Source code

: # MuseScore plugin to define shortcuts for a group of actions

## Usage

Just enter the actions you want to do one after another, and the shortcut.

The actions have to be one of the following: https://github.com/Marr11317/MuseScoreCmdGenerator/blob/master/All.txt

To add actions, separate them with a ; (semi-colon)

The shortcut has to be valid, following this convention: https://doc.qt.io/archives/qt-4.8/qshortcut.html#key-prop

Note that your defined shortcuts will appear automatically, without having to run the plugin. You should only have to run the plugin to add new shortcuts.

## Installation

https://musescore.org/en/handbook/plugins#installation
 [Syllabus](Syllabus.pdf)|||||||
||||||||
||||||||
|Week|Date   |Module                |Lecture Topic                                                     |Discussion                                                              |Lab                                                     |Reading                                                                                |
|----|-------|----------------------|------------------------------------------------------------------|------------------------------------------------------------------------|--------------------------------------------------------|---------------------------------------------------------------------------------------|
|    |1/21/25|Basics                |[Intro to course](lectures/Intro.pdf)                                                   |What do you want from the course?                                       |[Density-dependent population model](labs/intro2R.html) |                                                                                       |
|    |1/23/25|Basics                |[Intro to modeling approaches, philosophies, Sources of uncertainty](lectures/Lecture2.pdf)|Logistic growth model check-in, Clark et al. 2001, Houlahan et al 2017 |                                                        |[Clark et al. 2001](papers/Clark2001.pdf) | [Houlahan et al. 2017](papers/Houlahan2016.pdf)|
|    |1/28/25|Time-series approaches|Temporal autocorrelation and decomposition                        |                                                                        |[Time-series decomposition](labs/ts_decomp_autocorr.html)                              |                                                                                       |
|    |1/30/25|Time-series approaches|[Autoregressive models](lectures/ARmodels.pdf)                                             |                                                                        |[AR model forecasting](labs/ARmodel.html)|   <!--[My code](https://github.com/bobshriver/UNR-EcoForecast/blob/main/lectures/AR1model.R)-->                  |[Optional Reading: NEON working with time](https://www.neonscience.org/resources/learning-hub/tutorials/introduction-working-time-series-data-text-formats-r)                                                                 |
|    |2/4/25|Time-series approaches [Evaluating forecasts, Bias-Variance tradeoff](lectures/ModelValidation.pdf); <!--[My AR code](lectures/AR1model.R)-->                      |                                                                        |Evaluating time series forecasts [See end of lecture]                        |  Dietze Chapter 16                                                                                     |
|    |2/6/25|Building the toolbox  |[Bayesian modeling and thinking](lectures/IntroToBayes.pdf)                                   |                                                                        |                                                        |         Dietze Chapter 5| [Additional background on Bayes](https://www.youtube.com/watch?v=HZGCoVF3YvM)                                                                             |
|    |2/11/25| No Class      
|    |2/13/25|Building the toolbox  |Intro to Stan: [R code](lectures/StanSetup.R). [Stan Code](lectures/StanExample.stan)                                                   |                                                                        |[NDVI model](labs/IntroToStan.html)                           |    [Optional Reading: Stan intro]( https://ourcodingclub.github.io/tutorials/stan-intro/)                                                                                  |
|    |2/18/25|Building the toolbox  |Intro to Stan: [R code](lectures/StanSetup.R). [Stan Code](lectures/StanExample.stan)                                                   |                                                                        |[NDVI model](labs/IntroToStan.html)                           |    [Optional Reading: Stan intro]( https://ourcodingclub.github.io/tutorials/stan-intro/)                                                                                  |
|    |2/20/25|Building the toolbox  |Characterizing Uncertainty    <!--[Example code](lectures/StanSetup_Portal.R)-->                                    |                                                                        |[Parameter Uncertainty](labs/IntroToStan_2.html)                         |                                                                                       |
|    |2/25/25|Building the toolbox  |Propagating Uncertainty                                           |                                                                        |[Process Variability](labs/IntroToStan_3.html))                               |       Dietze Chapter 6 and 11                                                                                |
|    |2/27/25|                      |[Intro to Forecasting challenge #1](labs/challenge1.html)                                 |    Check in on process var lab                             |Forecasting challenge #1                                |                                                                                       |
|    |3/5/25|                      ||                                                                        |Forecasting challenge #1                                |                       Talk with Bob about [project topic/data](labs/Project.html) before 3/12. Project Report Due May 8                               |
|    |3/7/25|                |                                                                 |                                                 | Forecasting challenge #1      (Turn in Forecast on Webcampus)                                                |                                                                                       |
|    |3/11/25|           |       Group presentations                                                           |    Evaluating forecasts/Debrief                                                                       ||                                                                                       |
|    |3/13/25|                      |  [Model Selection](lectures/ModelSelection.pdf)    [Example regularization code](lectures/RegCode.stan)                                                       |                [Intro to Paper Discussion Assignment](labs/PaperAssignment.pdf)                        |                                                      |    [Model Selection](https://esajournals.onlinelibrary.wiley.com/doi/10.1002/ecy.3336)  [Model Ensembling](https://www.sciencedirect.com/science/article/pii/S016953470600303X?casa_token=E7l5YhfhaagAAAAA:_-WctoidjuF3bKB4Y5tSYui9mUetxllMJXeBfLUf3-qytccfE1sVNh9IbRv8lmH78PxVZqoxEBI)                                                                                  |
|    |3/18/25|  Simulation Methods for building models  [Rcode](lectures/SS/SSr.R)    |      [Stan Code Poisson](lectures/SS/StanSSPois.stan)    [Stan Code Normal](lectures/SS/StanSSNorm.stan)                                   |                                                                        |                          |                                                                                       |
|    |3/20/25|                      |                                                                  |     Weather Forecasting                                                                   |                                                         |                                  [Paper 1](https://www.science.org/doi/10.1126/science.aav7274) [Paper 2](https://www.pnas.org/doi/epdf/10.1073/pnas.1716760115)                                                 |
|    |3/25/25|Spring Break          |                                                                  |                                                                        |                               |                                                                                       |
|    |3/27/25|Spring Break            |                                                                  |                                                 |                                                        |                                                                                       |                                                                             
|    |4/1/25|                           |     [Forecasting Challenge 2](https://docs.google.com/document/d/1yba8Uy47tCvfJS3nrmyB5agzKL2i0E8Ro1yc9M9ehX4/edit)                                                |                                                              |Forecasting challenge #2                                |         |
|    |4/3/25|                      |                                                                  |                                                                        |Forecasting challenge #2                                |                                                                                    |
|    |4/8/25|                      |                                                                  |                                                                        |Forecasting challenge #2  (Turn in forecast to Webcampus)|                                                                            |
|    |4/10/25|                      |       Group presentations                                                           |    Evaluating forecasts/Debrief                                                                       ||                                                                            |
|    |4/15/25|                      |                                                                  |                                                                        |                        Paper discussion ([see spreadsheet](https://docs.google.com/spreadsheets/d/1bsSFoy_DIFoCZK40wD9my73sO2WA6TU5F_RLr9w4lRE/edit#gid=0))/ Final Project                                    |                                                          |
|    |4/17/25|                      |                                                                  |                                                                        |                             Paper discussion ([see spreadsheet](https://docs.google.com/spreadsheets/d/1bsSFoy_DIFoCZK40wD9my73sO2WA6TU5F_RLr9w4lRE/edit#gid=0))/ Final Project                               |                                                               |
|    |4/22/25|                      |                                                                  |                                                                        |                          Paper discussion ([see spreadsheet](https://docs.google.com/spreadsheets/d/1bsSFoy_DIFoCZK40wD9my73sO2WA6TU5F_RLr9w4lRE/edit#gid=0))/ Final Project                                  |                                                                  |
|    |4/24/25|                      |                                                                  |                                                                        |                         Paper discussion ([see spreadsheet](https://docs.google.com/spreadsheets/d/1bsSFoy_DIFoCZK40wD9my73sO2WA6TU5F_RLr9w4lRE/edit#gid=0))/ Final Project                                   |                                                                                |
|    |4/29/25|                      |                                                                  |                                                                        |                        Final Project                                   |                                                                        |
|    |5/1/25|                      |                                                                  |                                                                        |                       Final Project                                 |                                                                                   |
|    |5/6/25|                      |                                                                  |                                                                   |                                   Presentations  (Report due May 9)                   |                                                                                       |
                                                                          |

──────────

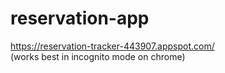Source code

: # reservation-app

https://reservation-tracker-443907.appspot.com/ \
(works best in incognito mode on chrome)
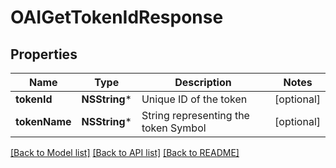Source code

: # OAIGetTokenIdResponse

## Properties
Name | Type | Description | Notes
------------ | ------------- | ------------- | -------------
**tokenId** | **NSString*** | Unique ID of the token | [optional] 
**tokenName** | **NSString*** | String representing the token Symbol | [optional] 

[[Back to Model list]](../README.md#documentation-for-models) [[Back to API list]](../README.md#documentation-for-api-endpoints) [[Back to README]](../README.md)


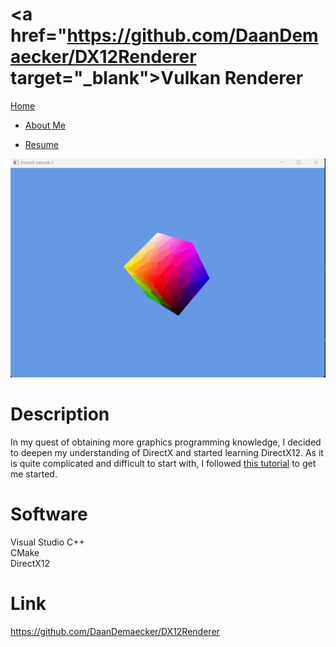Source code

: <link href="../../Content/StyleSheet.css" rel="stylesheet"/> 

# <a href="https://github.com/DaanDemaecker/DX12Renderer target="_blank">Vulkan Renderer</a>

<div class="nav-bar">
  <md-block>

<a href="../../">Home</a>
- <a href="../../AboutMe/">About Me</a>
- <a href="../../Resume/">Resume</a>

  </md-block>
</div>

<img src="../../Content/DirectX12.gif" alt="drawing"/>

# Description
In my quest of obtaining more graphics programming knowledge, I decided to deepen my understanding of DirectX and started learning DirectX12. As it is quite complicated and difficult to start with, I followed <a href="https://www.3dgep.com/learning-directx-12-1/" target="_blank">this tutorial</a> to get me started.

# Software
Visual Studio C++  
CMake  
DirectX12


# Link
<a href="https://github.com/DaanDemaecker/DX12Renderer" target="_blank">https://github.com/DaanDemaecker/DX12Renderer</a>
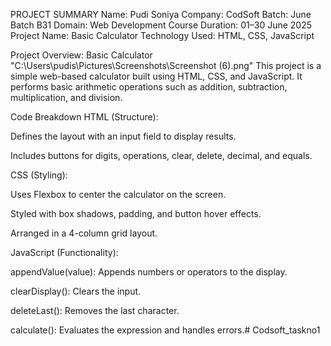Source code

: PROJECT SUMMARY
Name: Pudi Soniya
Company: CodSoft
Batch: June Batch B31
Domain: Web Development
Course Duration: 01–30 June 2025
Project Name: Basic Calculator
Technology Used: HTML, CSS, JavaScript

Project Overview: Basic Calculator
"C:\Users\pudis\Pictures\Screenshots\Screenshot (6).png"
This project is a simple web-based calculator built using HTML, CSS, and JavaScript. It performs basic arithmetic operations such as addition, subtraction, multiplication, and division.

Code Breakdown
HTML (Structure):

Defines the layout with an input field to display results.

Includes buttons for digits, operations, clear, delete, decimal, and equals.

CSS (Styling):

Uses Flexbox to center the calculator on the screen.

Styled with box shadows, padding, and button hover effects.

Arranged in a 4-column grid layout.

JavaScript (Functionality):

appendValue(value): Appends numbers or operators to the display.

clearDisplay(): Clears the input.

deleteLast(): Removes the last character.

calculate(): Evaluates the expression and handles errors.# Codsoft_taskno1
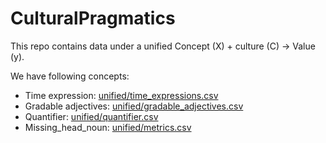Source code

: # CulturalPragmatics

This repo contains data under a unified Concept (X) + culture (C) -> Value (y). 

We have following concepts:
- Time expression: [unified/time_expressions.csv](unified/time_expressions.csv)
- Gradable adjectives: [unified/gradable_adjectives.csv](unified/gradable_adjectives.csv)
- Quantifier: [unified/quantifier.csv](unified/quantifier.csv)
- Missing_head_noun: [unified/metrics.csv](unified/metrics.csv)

──────────

- Your task
Tally every line of the data that holds the word "target" and write the count alone.

- Task result
3